_What the task asks_
From the listing below, pick out each line with the word "Documentation".
*** Records for this task
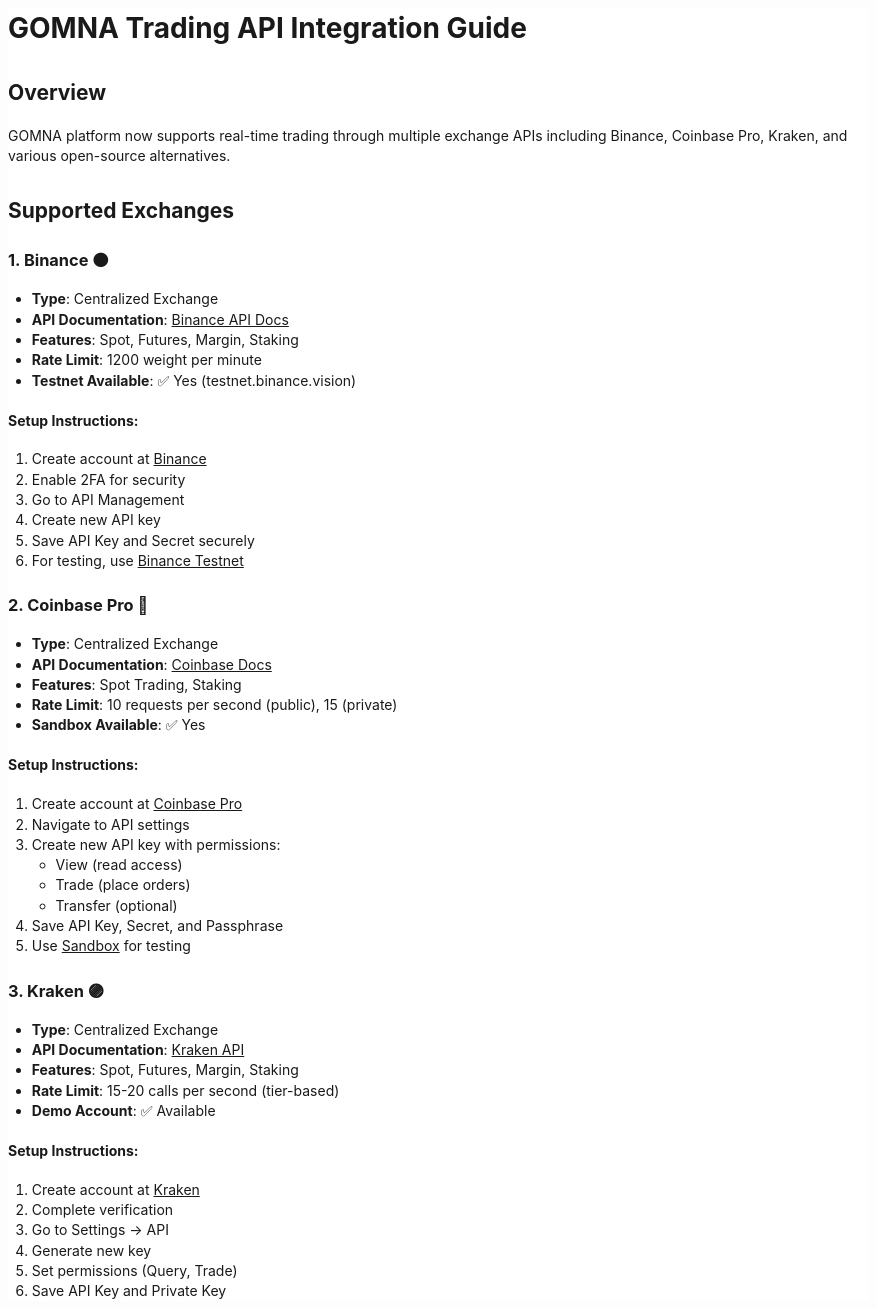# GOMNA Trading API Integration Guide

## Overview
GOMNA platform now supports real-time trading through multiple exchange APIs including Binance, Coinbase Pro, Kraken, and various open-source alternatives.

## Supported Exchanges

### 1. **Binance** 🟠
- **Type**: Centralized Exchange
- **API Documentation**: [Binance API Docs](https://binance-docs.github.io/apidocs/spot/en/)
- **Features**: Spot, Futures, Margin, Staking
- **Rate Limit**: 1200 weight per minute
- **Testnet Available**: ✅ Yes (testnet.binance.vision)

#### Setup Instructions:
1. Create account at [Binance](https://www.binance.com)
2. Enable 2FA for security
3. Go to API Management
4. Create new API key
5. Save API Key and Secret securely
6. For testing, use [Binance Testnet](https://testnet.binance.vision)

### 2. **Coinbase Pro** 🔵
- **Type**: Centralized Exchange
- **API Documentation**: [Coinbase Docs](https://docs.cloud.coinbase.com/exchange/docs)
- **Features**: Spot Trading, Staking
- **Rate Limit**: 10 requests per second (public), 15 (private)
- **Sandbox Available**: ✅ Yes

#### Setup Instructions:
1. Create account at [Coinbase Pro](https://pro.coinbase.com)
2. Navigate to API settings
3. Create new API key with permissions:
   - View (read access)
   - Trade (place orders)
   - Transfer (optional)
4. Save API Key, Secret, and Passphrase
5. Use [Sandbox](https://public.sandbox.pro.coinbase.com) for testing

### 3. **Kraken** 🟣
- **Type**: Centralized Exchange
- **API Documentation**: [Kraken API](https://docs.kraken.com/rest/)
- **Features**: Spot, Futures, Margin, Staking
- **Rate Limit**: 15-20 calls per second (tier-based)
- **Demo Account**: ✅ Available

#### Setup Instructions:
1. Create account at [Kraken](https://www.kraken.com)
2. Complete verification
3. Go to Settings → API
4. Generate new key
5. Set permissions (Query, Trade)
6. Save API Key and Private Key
******
*** Records for this task
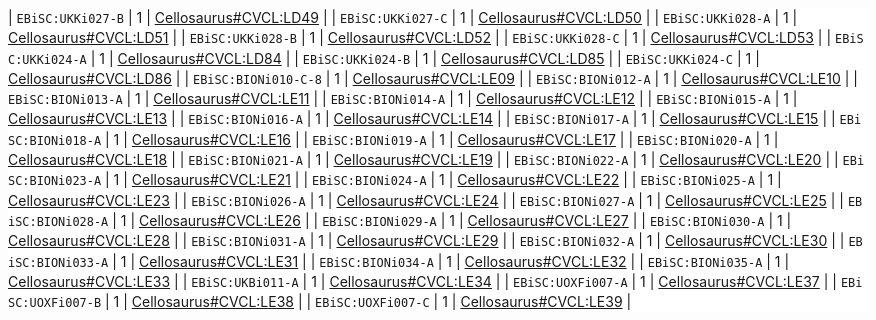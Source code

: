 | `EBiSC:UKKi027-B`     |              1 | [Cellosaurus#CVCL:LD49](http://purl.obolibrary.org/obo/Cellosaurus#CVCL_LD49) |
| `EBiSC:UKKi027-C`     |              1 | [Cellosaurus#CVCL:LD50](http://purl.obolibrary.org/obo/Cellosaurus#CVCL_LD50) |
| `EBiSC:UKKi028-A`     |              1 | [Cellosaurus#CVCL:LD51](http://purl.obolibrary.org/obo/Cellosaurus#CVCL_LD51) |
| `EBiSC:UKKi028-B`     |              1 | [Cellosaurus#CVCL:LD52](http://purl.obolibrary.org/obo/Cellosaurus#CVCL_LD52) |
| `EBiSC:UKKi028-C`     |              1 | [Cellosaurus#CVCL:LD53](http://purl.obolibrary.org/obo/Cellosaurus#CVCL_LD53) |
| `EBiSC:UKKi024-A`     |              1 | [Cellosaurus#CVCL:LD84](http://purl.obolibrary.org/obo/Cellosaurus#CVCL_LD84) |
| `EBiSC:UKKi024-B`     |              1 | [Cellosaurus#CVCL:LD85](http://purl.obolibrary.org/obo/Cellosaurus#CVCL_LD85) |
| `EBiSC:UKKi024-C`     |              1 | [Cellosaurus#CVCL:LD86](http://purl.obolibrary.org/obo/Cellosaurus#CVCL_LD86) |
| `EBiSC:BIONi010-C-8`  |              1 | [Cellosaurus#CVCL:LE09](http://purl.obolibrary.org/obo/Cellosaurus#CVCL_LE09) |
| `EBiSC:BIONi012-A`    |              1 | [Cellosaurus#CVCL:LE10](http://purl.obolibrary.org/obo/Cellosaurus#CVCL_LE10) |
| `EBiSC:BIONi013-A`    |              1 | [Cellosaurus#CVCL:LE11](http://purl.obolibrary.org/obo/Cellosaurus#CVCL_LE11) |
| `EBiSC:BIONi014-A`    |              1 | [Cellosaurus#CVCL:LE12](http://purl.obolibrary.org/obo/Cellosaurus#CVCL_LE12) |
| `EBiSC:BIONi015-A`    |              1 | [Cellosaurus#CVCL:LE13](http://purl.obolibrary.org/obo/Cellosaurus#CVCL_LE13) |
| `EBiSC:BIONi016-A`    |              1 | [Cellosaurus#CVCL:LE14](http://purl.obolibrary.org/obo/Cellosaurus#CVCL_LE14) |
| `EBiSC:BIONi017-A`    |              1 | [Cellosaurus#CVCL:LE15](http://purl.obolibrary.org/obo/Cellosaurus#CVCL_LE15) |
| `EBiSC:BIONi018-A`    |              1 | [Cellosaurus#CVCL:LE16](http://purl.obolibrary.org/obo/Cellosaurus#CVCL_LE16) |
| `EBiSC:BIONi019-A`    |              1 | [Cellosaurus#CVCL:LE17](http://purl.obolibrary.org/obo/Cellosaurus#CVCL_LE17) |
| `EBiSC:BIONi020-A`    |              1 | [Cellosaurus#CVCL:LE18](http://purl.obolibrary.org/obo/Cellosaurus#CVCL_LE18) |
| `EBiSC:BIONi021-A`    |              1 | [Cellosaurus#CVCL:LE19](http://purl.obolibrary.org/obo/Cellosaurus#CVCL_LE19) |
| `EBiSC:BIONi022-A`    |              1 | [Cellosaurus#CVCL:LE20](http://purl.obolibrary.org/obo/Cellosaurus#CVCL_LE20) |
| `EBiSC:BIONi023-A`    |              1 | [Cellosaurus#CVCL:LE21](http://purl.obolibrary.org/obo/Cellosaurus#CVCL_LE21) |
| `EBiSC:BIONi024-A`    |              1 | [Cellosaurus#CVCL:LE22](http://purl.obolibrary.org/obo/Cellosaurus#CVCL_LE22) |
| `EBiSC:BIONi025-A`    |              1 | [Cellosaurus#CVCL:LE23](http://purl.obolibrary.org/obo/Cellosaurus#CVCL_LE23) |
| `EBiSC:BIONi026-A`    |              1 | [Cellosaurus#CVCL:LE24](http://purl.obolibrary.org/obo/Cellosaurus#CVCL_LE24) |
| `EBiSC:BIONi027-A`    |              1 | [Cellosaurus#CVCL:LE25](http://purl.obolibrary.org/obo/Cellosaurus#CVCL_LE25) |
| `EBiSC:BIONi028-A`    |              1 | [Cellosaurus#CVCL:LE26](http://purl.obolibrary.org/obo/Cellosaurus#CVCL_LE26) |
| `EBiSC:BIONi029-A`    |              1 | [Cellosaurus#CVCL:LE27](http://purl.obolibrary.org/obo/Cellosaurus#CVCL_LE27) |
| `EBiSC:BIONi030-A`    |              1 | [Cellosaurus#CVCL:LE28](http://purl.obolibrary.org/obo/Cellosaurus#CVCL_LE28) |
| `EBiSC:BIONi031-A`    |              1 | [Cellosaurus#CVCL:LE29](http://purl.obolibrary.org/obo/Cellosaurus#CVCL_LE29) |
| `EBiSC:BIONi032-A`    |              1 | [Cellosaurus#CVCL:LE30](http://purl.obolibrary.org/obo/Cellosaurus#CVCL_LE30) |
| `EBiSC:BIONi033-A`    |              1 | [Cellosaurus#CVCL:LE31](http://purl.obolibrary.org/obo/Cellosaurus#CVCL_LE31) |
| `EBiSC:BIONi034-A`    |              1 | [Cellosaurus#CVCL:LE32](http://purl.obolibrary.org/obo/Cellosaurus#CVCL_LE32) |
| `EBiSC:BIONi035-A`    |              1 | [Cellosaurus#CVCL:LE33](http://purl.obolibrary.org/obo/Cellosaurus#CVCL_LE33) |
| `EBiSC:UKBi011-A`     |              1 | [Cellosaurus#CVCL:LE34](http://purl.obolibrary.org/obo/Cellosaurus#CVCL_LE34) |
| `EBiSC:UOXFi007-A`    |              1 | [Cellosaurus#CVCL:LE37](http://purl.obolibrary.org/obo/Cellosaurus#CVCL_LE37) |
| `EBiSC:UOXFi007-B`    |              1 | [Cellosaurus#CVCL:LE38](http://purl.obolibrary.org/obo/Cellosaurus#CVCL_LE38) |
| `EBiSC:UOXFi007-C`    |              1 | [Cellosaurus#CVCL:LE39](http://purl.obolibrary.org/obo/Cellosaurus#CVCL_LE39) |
******
*** Records for this task
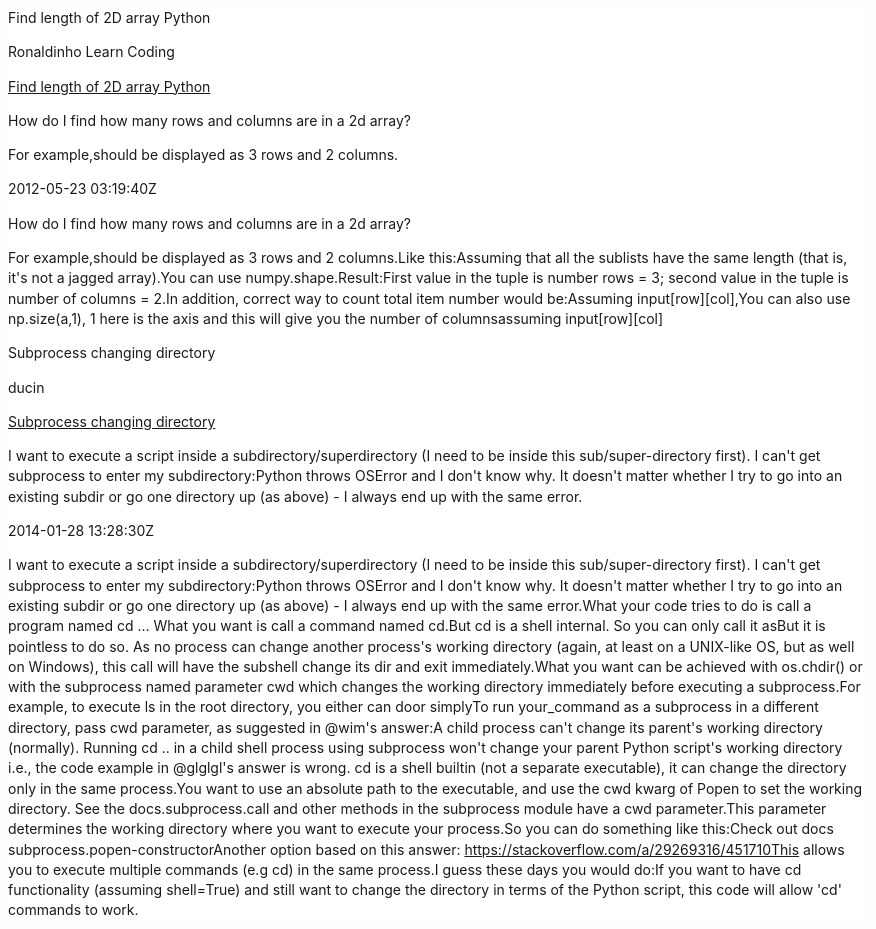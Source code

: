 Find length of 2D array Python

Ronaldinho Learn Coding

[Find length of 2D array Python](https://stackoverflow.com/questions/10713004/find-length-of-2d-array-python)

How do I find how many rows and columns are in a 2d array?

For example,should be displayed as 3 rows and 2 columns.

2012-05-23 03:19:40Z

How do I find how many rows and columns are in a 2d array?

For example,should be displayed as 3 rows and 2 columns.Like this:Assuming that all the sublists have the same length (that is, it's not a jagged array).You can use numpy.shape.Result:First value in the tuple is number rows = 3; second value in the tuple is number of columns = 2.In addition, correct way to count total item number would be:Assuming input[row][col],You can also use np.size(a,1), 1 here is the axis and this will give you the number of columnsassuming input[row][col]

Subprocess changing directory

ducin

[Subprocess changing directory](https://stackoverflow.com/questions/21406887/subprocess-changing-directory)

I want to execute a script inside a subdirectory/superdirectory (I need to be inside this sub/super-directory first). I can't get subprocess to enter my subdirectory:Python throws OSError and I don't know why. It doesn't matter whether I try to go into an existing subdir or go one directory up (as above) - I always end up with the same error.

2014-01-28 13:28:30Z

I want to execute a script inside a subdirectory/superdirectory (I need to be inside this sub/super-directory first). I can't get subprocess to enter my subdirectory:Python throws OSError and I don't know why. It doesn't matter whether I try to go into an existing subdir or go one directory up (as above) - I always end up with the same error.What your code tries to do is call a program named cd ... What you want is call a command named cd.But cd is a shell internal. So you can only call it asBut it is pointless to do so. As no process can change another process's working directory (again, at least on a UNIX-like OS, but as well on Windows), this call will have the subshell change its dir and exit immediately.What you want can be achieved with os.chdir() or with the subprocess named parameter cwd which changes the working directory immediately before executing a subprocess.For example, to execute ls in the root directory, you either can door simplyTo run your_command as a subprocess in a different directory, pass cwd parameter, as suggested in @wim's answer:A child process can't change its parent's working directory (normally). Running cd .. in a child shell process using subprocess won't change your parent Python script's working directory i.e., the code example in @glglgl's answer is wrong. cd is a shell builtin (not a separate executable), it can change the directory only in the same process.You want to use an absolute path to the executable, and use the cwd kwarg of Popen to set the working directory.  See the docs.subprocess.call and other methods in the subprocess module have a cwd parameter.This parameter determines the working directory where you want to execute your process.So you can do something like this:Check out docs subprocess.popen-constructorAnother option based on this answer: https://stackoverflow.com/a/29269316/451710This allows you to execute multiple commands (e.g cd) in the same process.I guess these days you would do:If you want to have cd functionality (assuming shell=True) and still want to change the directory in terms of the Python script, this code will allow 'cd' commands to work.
******
_Solution for this problem_
- **API Documentation**: [Binance API Docs](https://binance-docs.github.io/apidocs/spot/en/)
- **API Documentation**: [Coinbase Docs](https://docs.cloud.coinbase.com/exchange/docs)
- **API Documentation**: [Kraken API](https://docs.kraken.com/rest/)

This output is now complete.